The architecture of the model with the MobileNetV3 encoder (light blue) and the symmetric decoder (light green)
For the encoder, we modified the MobileNetV3-small neural network , the design of which was automatically designed by searching for the network architecture to achieve the best performance on weak hardware. To halve the size of the model, we exported it to TFLite with float16 quantization, which resulted in a small loss of precision, but without noticeable impact on quality. The resulting model has 193 thousand parameters and the size is only 400 KB.
Rendering effects
After segmentation, we use OpenGL shaders for video processing and rendering effects. The challenge is to render efficiently without artifacts. In the refinement phase, the bilateral joint filter smooths the low-resolution mask.
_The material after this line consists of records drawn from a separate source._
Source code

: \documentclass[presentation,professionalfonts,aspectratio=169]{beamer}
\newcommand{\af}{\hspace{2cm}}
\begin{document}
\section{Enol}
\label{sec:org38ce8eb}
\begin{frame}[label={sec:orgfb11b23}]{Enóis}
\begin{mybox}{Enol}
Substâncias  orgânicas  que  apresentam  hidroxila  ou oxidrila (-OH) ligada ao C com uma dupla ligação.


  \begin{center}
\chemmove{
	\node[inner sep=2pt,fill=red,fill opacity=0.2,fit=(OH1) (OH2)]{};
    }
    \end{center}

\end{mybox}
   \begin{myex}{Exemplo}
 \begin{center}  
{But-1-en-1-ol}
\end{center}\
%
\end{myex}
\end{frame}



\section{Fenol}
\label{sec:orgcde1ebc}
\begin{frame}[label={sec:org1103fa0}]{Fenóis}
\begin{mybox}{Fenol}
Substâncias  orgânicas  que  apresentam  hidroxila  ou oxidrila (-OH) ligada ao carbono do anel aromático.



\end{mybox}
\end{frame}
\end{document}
Suppression of rendering artifacts. Left: A joint two-sided filter smooths the segmentation mask. Middle: Separate filters remove ghosting artifacts. Right: change the background by a light wrapper
shader blur simulates the effect of bokeh , blur adjusting power in each pixel is proportional to the values of the segmentation mask, like the spot scatteringin optics. Pixels are weighted by the spot radius so that foreground pixels do not blend into the background. We have implemented weighted blur split filters instead of the popular Gaussian pyramid , as they remove halo artifacts around humans. For performance, the blur is done at low resolution - and blended with the input frame at its original resolution.
Background Blur Examples
When replacing the background, a technique known as light wrap is used.(light wrapping) for overlaying segmented faces on a custom background. Light wrap helps soften the edges of the segmentation, allowing background light to shine on foreground elements, making the composition more realistic. It also helps to minimize halo artifacts when there is a lot of contrast between foreground and background.
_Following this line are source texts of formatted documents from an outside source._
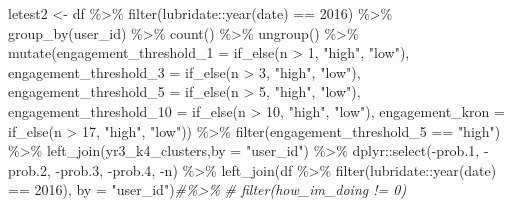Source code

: \documentclass[
]{article}
\newenvironment{Shaded}{\begin{snugshade}}{\end{snugshade}}
\newcommand{\AttributeTok}[1]{\textcolor[rgb]{0.77,0.63,0.00}{#1}}
\newcommand{\CommentTok}[1]{\textcolor[rgb]{0.56,0.35,0.01}{\textit{#1}}}
\newcommand{\DecValTok}[1]{\textcolor[rgb]{0.00,0.00,0.81}{#1}}
\newcommand{\FloatTok}[1]{\textcolor[rgb]{0.00,0.00,0.81}{#1}}
\newcommand{\FunctionTok}[1]{\textcolor[rgb]{0.00,0.00,0.00}{#1}}
\newcommand{\NormalTok}[1]{#1}
\newcommand{\OtherTok}[1]{\textcolor[rgb]{0.56,0.35,0.01}{#1}}
\newcommand{\SpecialCharTok}[1]{\textcolor[rgb]{0.00,0.00,0.00}{#1}}
\newcommand{\StringTok}[1]{\textcolor[rgb]{0.31,0.60,0.02}{#1}}
\begin{document}
\begin{Shaded}
\begin{Highlighting}[]
\NormalTok{letest2 }\OtherTok{\textless{}{-}}\NormalTok{  df }\SpecialCharTok{\%\textgreater{}\%}
  \FunctionTok{filter}\NormalTok{(lubridate}\SpecialCharTok{::}\FunctionTok{year}\NormalTok{(date) }\SpecialCharTok{==} \DecValTok{2016}\NormalTok{) }\SpecialCharTok{\%\textgreater{}\%}
  \FunctionTok{group\_by}\NormalTok{(user\_id) }\SpecialCharTok{\%\textgreater{}\%}
  \FunctionTok{count}\NormalTok{() }\SpecialCharTok{\%\textgreater{}\%}
  \FunctionTok{ungroup}\NormalTok{() }\SpecialCharTok{\%\textgreater{}\%} 
  \FunctionTok{mutate}\NormalTok{(}\AttributeTok{engagement\_threshold\_1 =} \FunctionTok{if\_else}\NormalTok{(n }\SpecialCharTok{\textgreater{}} \DecValTok{1}\NormalTok{, }\StringTok{"high"}\NormalTok{, }\StringTok{"low"}\NormalTok{),}
         \AttributeTok{engagement\_threshold\_3 =} \FunctionTok{if\_else}\NormalTok{(n }\SpecialCharTok{\textgreater{}} \DecValTok{3}\NormalTok{, }\StringTok{"high"}\NormalTok{, }\StringTok{"low"}\NormalTok{),}
         \AttributeTok{engagement\_threshold\_5 =} \FunctionTok{if\_else}\NormalTok{(n }\SpecialCharTok{\textgreater{}} \DecValTok{5}\NormalTok{, }\StringTok{"high"}\NormalTok{, }\StringTok{"low"}\NormalTok{),}
         \AttributeTok{engagement\_threshold\_10 =} \FunctionTok{if\_else}\NormalTok{(n }\SpecialCharTok{\textgreater{}} \DecValTok{10}\NormalTok{, }\StringTok{"high"}\NormalTok{, }\StringTok{"low"}\NormalTok{),}
         \AttributeTok{engagement\_kron =} \FunctionTok{if\_else}\NormalTok{(n }\SpecialCharTok{\textgreater{}} \DecValTok{17}\NormalTok{, }\StringTok{"high"}\NormalTok{, }\StringTok{"low"}\NormalTok{)) }\SpecialCharTok{\%\textgreater{}\%} 
  \FunctionTok{filter}\NormalTok{(engagement\_threshold\_5 }\SpecialCharTok{==} \StringTok{"high"}\NormalTok{) }\SpecialCharTok{\%\textgreater{}\%} 
  \FunctionTok{left\_join}\NormalTok{(yr3\_k4\_clusters,}\AttributeTok{by =} \StringTok{"user\_id"}\NormalTok{) }\SpecialCharTok{\%\textgreater{}\%} 
\NormalTok{  dplyr}\SpecialCharTok{::}\FunctionTok{select}\NormalTok{(}\SpecialCharTok{{-}}\NormalTok{prob}\FloatTok{.1}\NormalTok{,}
          \SpecialCharTok{{-}}\NormalTok{prob}\FloatTok{.2}\NormalTok{,}
          \SpecialCharTok{{-}}\NormalTok{prob}\FloatTok{.3}\NormalTok{,}
          \SpecialCharTok{{-}}\NormalTok{prob}\FloatTok{.4}\NormalTok{,}
          \SpecialCharTok{{-}}\NormalTok{n) }\SpecialCharTok{\%\textgreater{}\%} 
  \FunctionTok{left\_join}\NormalTok{(df }\SpecialCharTok{\%\textgreater{}\%}
  \FunctionTok{filter}\NormalTok{(lubridate}\SpecialCharTok{::}\FunctionTok{year}\NormalTok{(date) }\SpecialCharTok{==} \DecValTok{2016}\NormalTok{),}
         \AttributeTok{by =} \StringTok{"user\_id"}\NormalTok{)}\CommentTok{\#\%\textgreater{}\%}
\CommentTok{\#  filter(how\_im\_doing != 0)}



\end{Highlighting}
\end{Shaded}
\end{document}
Background replacement examples
Performance
To optimize performance on different devices, we provide model options with multiple input image sizes (for example, 256x144 and 160x96 in the current version), automatically choosing the best option according to the available hardware resources.
We evaluated model inference speed and through pipeline on two popular devices: the MacBook Pro 2018 with a 2.2GHz 6-core Intel Core i7 processor and the Acer Chromebook 11 with an Intel Celeron N3060 processor. For 720p input, the MacBook Pro can run a higher quality model at 120 fps and a pass-through pipeline at 70 fps, while on a Chromebook the model runs at 62 fps with a lower quality model and a pass-through pipeline produces 33 FPS.
Model
|
FLOPS
|
Device
|
Model output
|
Conveyor
|
256x144
|
64 million
|
MacBook Pro 18
|
8.3 ms (120 FPS)
|
14.3 ms (70 FPS)
|
160x96
|
27 million
|
Acer Chromebook 11
|
16.1 ms (62 FPS)
|
30 ms (33 FPS)
|
To quantify the accuracy of the model used popular metric: coefficient Zhakar (intersection-over-union, IOU ) and a boundary F-measure (boundary F-score) ... Both models perform well, especially on such a lightweight network:
Model
|
IOU
|
Boundary
F-measure |
256x144
|
93.58%
|
0.9024
|
160x96
|
90.79%
|
0.8542
|
We've also made a segmentation map of the model publicly available , detailing the specifications for the evaluation. Estimates include images from 17 geographic sub-regions of the world, annotated for skin tone and gender. The analysis showed that the model demonstrates consistently high results across different regions, skin tones and genders, with slight deviations in IOU scores.
Conclusion
Thus, we introduced a new ML browser-based solution for blurring and replacing backgrounds in Google Meet. Thanks to this solution, ML models and OpenGL shaders show efficient performance on the Internet. The developed features provide real-time performance with low power consumption, even on low-power devices.